= Task goal =
Go through the entries and copy every line that has the string "para" in it.

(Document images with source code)
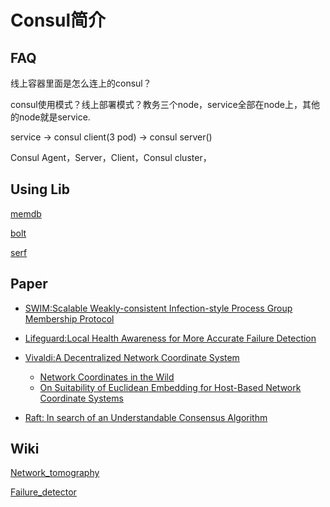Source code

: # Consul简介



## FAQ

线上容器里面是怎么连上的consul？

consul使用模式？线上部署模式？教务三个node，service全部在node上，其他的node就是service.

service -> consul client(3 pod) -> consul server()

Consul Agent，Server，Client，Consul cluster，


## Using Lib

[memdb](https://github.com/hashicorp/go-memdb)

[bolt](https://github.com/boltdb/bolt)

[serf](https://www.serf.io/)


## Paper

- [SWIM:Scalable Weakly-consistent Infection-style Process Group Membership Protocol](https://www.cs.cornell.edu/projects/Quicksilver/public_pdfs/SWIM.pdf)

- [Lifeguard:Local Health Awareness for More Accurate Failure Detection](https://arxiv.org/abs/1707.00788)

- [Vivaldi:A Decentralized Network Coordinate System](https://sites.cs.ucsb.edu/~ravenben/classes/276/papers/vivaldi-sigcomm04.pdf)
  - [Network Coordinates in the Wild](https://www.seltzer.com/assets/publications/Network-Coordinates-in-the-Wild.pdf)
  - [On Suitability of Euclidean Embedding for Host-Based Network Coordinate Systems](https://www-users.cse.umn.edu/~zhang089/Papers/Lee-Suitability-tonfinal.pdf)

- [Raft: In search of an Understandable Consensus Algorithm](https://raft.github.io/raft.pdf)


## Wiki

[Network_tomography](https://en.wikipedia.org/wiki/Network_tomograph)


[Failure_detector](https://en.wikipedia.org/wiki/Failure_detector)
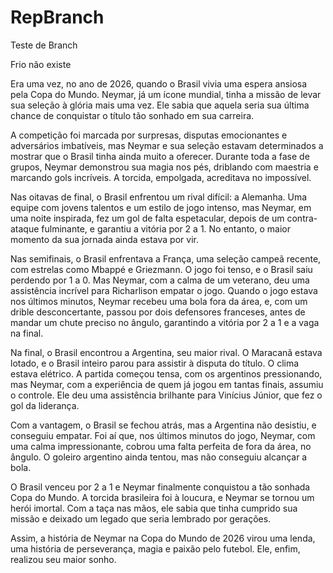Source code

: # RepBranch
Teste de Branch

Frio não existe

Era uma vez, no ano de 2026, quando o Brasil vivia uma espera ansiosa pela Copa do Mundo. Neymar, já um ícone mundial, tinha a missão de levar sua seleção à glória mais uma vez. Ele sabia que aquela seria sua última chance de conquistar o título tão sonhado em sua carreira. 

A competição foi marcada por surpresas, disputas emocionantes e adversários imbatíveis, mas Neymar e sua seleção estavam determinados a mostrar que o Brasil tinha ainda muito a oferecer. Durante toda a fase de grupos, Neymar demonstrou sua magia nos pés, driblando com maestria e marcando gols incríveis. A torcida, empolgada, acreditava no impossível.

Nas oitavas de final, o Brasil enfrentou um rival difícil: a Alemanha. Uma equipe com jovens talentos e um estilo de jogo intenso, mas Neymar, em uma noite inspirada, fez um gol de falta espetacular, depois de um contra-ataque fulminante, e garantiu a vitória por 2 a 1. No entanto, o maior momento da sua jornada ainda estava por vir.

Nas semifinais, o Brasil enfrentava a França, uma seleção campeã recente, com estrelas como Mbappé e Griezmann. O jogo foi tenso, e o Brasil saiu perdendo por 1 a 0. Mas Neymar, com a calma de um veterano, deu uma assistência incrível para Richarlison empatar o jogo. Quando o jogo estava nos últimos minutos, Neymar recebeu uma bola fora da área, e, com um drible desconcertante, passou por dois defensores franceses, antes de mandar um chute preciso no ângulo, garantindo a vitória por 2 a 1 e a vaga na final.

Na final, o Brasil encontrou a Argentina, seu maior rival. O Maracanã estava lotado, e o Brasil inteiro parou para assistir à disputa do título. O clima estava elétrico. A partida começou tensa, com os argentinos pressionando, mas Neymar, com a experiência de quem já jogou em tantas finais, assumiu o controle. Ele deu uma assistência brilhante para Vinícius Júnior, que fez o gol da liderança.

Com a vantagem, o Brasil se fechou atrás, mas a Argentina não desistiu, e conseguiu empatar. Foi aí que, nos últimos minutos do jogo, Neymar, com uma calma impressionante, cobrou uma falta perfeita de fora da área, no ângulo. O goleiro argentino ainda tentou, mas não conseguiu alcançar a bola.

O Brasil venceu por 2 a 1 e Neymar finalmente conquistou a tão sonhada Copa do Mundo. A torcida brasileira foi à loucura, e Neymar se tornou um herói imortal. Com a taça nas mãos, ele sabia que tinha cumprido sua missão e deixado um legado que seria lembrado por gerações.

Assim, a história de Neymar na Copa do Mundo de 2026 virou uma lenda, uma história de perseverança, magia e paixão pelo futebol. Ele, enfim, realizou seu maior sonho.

= Exercise output =
Nas semifinais, o Brasil enfrentava a França, uma seleção campeã recente, com estrelas como Mbappé e Griezmann. O jogo foi tenso, e o Brasil saiu perdendo por 1 a 0. Mas Neymar, com a calma de um veterano, deu uma assistência incrível para Richarlison empatar o jogo. Quando o jogo estava nos últimos minutos, Neymar recebeu uma bola fora da área, e, com um drible desconcertante, passou por dois defensores franceses, antes de mandar um chute preciso no ângulo, garantindo a vitória por 2 a 1 e a vaga na final.
Na final, o Brasil encontrou a Argentina, seu maior rival. O Maracanã estava lotado, e o Brasil inteiro parou para assistir à disputa do título. O clima estava elétrico. A partida começou tensa, com os argentinos pressionando, mas Neymar, com a experiência de quem já jogou em tantas finais, assumiu o controle. Ele deu uma assistência brilhante para Vinícius Júnior, que fez o gol da liderança.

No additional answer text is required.